In the summer of 2008, he signed with Prima Veroli of the Italian LegADue. On June 22, 2009, he re-signed with Veroli for one more season. On February 16, 2010, he left Veroli and signed with Reyer Venezia Mestre. However seven days later, he parted ways with Venezia due to injury.

In November 2010, he joined the Erie BayHawks of the NBA D-League. On January 11, 2011, he left the Bayhawks and signed with the Italian club Trenkwalder Reggio Emilia for the rest of the season. On June 19, 2011, he re-signed with Reggio Emilia for one more season. On July 29, 2012, he again re-signed with Reggio Emilia. However, on September 1, 2012, he parted ways with Reggio Emilia because he did not recover from the forearm surgery he had after the car accident.

On December 21, 2012, he signed with the German club Skyliners Frankfurt for the rest of the season. On July 1, 2013, he re-signed with Skyliners for one more season. On October 29, 2013, he parted ways with Skyliners. On November 5, 2013, he joined the Israeli club Barak Netanya for a tryout. He later extended his contract with Netanya for the rest of the season.

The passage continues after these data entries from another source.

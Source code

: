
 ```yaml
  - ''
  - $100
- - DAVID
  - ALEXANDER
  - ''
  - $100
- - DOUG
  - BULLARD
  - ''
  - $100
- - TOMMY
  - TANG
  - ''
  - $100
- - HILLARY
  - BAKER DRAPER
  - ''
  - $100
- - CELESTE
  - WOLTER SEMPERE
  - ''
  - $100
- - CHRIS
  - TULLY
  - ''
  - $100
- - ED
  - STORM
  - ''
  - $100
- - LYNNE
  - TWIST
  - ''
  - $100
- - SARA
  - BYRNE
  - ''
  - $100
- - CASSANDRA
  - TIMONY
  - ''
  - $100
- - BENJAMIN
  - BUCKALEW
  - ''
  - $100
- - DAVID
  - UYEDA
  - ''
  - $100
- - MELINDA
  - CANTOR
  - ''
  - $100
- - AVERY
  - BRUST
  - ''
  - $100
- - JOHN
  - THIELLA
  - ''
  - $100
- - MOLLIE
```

On July 23, 2014, he signed a one-year contract with the Italian club Pallacanestro Varese. On January 19, 2015, he parted ways with Varese. The next day, he signed with the German club Brose Baskets for the rest of the season.

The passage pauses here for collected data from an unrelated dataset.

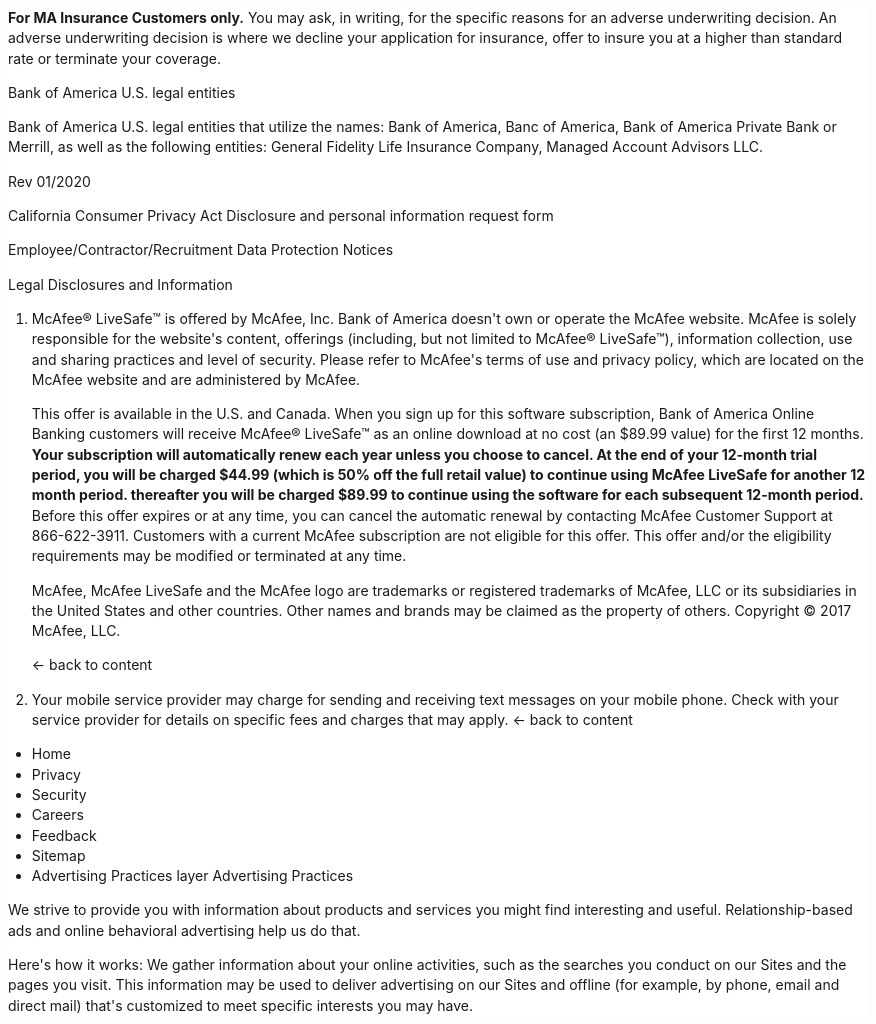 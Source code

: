 **For MA Insurance Customers only.** You may ask, in writing, for the specific reasons for an adverse underwriting decision. An adverse underwriting decision is where we decline your application for insurance, offer to insure you at a higher than standard rate or terminate your coverage.

Bank of America U.S. legal entities

Bank of America U.S. legal entities that utilize the names: Bank of America, Banc of America, Bank of America Private Bank or Merrill, as well as the following entities: General Fidelity Life Insurance Company, Managed Account Advisors LLC.

Rev 01/2020

California Consumer Privacy Act Disclosure and personal information request form

Employee/Contractor/Recruitment Data Protection Notices

Legal Disclosures and Information

1.  McAfee® LiveSafe™ is offered by McAfee, Inc. Bank of America doesn't own or operate the McAfee website. McAfee is solely responsible for the website's content, offerings (including, but not limited to McAfee® LiveSafe™), information collection, use and sharing practices and level of security. Please refer to McAfee's terms of use and privacy policy, which are located on the McAfee website and are administered by McAfee.
    
    This offer is available in the U.S. and Canada. When you sign up for this software subscription, Bank of America Online Banking customers will receive McAfee® LiveSafe™ as an online download at no cost (an $89.99 value) for the first 12 months. **Your subscription will automatically renew each year unless you choose to cancel. At the end of your 12-month trial period, you will be charged $44.99 (which is 50% off the full retail value) to continue using McAfee LiveSafe for another 12 month period. thereafter you will be charged $89.99 to continue using the software for each subsequent 12-month period.** Before this offer expires or at any time, you can cancel the automatic renewal by contacting McAfee Customer Support at 866-622-3911. Customers with a current McAfee subscription are not eligible for this offer. This offer and/or the eligibility requirements may be modified or terminated at any time.
    
    McAfee, McAfee LiveSafe and the McAfee logo are trademarks or registered trademarks of McAfee, LLC or its subsidiaries in the United States and other countries. Other names and brands may be claimed as the property of others. Copyright © 2017 McAfee, LLC.
    
    ← back to content
2.  Your mobile service provider may charge for sending and receiving text messages on your mobile phone. Check with your service provider for details on specific fees and charges that may apply. ← back to content

*   Home
*   Privacy
*   Security
*   Careers
*   Feedback
*   Sitemap
*   Advertising Practices layer
Advertising Practices

We strive to provide you with information about products and services you might find interesting and useful. Relationship-based ads and online behavioral advertising help us do that.

Here's how it works: We gather information about your online activities, such as the searches you conduct on our Sites and the pages you visit. This information may be used to deliver advertising on our Sites and offline (for example, by phone, email and direct mail) that's customized to meet specific interests you may have.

On August 2, 2015, he signed a one-year deal with Auxilium CUS Torino of Italy. In November 2015, he left Torino after appearing in eight games. On January 8, 2016, he signed with Union Olimpija of Slovenia for the rest of the season.

On September 22, 2016, he signed with Italian club Tezenis Verona for the 2016–17 season.

In December 2017, Robinson announced his retirement.